Do you ever get the feeling that the Earth is screaming? That's what it feels like to me. Our short-sided policies and greed have already caused so much damage, and it's possible this time we've simply gone too far. Pray, cross your fingers, send good thoughts that this plug works:
If BP fails to plug its ruptured offshore oil well, intense underground pressure would be enough to pump vast quantities of thick brown crude into the Gulf of Mexico for months, even years.
If even BP’s backup plans fail, it would cause a pollution disaster "heretofore unseen by humanity," said one expert.

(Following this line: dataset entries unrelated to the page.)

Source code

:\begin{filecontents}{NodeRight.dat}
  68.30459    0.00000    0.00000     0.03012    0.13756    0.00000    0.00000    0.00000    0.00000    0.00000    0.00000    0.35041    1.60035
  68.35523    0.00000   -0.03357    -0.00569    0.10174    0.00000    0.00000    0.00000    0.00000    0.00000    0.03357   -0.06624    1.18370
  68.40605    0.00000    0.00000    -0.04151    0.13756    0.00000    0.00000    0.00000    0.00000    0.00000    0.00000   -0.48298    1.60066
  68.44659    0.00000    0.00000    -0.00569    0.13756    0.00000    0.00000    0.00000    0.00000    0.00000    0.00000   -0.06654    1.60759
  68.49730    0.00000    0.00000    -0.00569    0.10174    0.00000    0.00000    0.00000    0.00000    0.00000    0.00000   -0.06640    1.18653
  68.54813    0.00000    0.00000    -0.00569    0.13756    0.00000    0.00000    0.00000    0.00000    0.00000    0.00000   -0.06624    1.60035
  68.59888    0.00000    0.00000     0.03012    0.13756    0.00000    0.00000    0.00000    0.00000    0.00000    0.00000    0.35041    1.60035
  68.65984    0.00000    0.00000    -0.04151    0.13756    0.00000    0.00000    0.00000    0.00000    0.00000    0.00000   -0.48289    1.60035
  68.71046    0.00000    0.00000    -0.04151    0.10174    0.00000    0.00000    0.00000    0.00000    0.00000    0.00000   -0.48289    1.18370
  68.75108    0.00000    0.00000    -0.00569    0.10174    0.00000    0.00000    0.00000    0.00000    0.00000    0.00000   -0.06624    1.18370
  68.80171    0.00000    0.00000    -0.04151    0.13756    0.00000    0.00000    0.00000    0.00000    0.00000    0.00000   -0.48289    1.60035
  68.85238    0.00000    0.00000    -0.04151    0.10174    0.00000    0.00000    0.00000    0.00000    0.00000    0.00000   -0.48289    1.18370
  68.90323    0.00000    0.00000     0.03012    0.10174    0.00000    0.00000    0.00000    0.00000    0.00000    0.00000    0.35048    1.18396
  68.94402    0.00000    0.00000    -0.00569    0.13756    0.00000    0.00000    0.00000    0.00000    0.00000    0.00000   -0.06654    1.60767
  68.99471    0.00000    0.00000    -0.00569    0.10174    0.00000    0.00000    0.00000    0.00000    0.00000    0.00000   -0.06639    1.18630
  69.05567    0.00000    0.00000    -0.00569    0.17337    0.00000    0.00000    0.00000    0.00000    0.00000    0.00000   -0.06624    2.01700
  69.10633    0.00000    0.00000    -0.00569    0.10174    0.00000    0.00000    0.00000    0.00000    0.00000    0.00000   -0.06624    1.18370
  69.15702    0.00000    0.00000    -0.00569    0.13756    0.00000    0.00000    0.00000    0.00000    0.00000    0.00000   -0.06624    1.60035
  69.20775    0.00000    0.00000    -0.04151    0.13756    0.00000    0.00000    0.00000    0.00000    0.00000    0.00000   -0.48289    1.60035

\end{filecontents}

It is this rapidly accelerating realization that is giving BP’s attempt Wednesday to cap the well new political and environmental urgency.
The worst-case scenario is hoped and believed to be a continued flow of 5,000 barrels per day, and by some estimates vastly more, until August, when BP completes “relief wells” to intercept the damaged well.
But, experts say, there are no sure things when operating equipment a mile under the water and 13,000 feet below the ocean floor.
Professor Tad Patzek, who heads the Department of Petroleum and Geosystems Engineering at the University of Texas-Austin, gives the relief well a 90 percent chance of success. But he’d rather not consider the other 10 percent.
“As a petroleum professional, I don’t even admit the possibility that that might be possible,” he said when asked about a failure to stop the flow. “That would be an environmental disaster of a caliber that was heretofore unseen by humanity.”
Patzek estimates at least 20,000 barrels of oil and an equal amount of gas would flow daily for years from the reservoir, which he estimates to hold roughly 50 million to 100 million barrels.